───── EXERCISE MATERIAL ─────

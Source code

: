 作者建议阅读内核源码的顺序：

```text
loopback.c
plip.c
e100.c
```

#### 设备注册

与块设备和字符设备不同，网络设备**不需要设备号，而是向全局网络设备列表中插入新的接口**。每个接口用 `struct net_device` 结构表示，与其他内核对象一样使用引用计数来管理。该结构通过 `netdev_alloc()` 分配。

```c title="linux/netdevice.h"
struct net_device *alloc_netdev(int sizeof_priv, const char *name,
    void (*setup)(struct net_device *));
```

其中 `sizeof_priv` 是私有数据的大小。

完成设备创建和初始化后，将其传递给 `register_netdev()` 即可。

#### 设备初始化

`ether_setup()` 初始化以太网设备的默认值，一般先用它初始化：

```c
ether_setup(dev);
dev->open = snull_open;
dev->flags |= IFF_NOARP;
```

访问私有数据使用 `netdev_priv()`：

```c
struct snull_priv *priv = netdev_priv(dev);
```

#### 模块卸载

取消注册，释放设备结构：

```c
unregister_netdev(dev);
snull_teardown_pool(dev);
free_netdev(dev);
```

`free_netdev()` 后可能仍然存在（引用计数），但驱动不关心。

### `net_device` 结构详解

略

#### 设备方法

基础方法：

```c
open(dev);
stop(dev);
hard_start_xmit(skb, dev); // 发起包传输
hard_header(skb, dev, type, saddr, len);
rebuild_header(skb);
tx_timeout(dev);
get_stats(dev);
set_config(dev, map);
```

─────

**PROBLEM STATEMENT:** Give back the full listing, exactly as it stands.

**OUTPUT FOR THIS TASK:**
Source code

: 作者建议阅读内核源码的顺序：

```text
loopback.c
plip.c
e100.c
```

#### 设备注册

与块设备和字符设备不同，网络设备**不需要设备号，而是向全局网络设备列表中插入新的接口**。每个接口用 `struct net_device` 结构表示，与其他内核对象一样使用引用计数来管理。该结构通过 `netdev_alloc()` 分配。

```c title="linux/netdevice.h"
struct net_device *alloc_netdev(int sizeof_priv, const char *name,
    void (*setup)(struct net_device *));
```

其中 `sizeof_priv` 是私有数据的大小。

完成设备创建和初始化后，将其传递给 `register_netdev()` 即可。

#### 设备初始化

`ether_setup()` 初始化以太网设备的默认值，一般先用它初始化：

```c
ether_setup(dev);
dev->open = snull_open;
dev->flags |= IFF_NOARP;
```

访问私有数据使用 `netdev_priv()`：

```c
struct snull_priv *priv = netdev_priv(dev);
```

#### 模块卸载

取消注册，释放设备结构：

```c
unregister_netdev(dev);
snull_teardown_pool(dev);
free_netdev(dev);
```

`free_netdev()` 后可能仍然存在（引用计数），但驱动不关心。

### `net_device` 结构详解

略

#### 设备方法

基础方法：

```c
open(dev);
stop(dev);
hard_start_xmit(skb, dev); // 发起包传输
hard_header(skb, dev, type, saddr, len);
rebuild_header(skb);
tx_timeout(dev);
get_stats(dev);
set_config(dev, map);
```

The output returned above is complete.